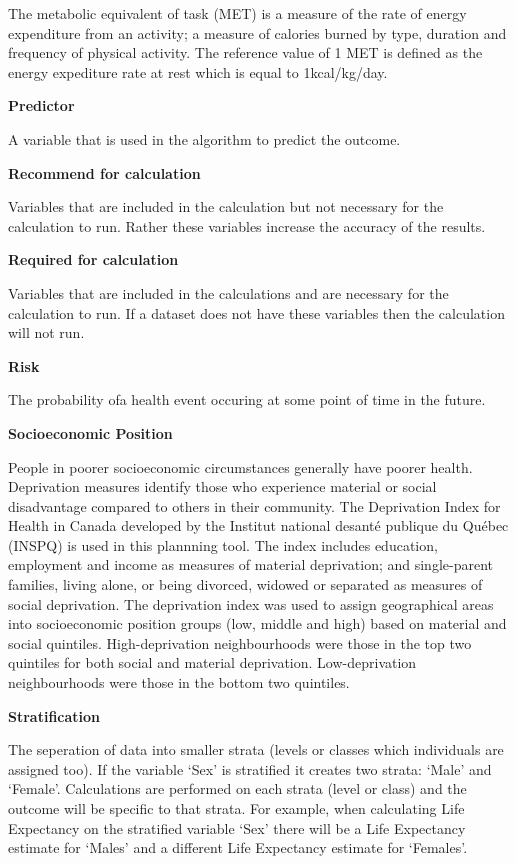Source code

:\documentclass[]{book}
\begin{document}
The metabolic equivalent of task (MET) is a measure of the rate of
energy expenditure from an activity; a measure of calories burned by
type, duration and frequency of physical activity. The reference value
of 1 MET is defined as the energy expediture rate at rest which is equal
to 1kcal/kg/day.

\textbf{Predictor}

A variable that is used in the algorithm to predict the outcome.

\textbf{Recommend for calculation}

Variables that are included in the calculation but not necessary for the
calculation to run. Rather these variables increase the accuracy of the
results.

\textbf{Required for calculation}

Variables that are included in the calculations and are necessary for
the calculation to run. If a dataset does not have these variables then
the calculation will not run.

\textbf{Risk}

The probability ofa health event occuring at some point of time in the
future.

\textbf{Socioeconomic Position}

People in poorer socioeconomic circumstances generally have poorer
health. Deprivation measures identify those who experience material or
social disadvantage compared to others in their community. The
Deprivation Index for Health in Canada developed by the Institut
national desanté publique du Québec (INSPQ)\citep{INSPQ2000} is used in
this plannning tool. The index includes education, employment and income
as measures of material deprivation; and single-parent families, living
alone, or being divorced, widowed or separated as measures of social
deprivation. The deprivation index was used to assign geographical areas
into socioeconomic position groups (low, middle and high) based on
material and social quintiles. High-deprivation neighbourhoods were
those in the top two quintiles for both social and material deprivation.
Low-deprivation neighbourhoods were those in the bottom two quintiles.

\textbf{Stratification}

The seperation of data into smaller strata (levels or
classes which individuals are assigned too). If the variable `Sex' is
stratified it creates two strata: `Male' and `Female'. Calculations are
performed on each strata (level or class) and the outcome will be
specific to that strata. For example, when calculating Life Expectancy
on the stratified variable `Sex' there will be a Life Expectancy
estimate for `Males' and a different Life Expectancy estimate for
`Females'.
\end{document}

==

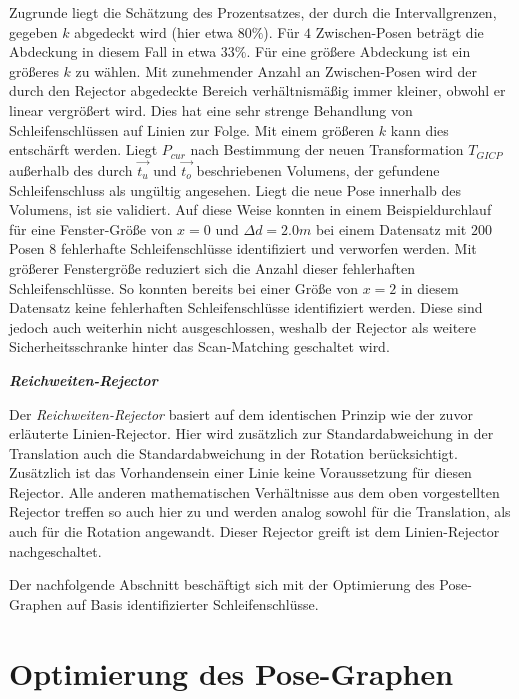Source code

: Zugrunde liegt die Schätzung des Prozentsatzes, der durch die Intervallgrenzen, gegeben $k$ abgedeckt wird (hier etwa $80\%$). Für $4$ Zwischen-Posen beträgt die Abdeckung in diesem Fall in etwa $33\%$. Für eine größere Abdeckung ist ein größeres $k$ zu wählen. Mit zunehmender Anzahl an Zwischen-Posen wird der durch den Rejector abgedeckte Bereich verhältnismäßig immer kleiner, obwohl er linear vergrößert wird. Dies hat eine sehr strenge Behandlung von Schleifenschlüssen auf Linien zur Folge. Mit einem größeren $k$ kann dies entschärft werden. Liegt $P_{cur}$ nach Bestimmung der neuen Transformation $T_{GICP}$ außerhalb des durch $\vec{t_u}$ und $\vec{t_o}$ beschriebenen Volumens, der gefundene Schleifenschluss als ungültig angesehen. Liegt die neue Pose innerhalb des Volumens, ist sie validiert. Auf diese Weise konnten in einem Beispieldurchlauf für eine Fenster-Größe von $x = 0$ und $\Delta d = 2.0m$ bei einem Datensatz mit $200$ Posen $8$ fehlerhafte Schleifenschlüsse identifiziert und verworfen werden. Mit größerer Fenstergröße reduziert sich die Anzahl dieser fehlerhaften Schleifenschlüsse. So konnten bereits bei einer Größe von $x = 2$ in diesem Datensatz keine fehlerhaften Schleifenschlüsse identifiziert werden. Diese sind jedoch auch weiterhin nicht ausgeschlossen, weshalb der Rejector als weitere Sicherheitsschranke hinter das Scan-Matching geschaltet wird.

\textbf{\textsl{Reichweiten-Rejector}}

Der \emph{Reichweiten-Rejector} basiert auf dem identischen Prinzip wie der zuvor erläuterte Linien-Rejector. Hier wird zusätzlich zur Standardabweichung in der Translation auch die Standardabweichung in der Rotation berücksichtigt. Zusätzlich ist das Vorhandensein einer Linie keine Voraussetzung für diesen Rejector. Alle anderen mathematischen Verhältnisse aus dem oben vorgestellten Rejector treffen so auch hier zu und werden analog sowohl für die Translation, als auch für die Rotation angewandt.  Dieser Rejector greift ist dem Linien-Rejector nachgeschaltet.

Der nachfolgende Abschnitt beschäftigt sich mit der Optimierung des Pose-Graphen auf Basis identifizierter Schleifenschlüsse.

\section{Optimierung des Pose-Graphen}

Assigned task:
Your reply is to repeat, unchanged, the lines above running from the one with "national desanté publique" up to and including the one with "specific to that".

Problem solution:
national desanté publique du Québec (INSPQ)\citep{INSPQ2000} is used in
this plannning tool. The index includes education, employment and income
as measures of material deprivation; and single-parent families, living
alone, or being divorced, widowed or separated as measures of social
deprivation. The deprivation index was used to assign geographical areas
into socioeconomic position groups (low, middle and high) based on
material and social quintiles. High-deprivation neighbourhoods were
those in the top two quintiles for both social and material deprivation.
Low-deprivation neighbourhoods were those in the bottom two quintiles.

\textbf{Stratification}

The seperation of data into smaller strata (levels or
classes which individuals are assigned too). If the variable `Sex' is
stratified it creates two strata: `Male' and `Female'. Calculations are
performed on each strata (level or class) and the outcome will be
specific to that strata. For example, when calculating Life Expectancy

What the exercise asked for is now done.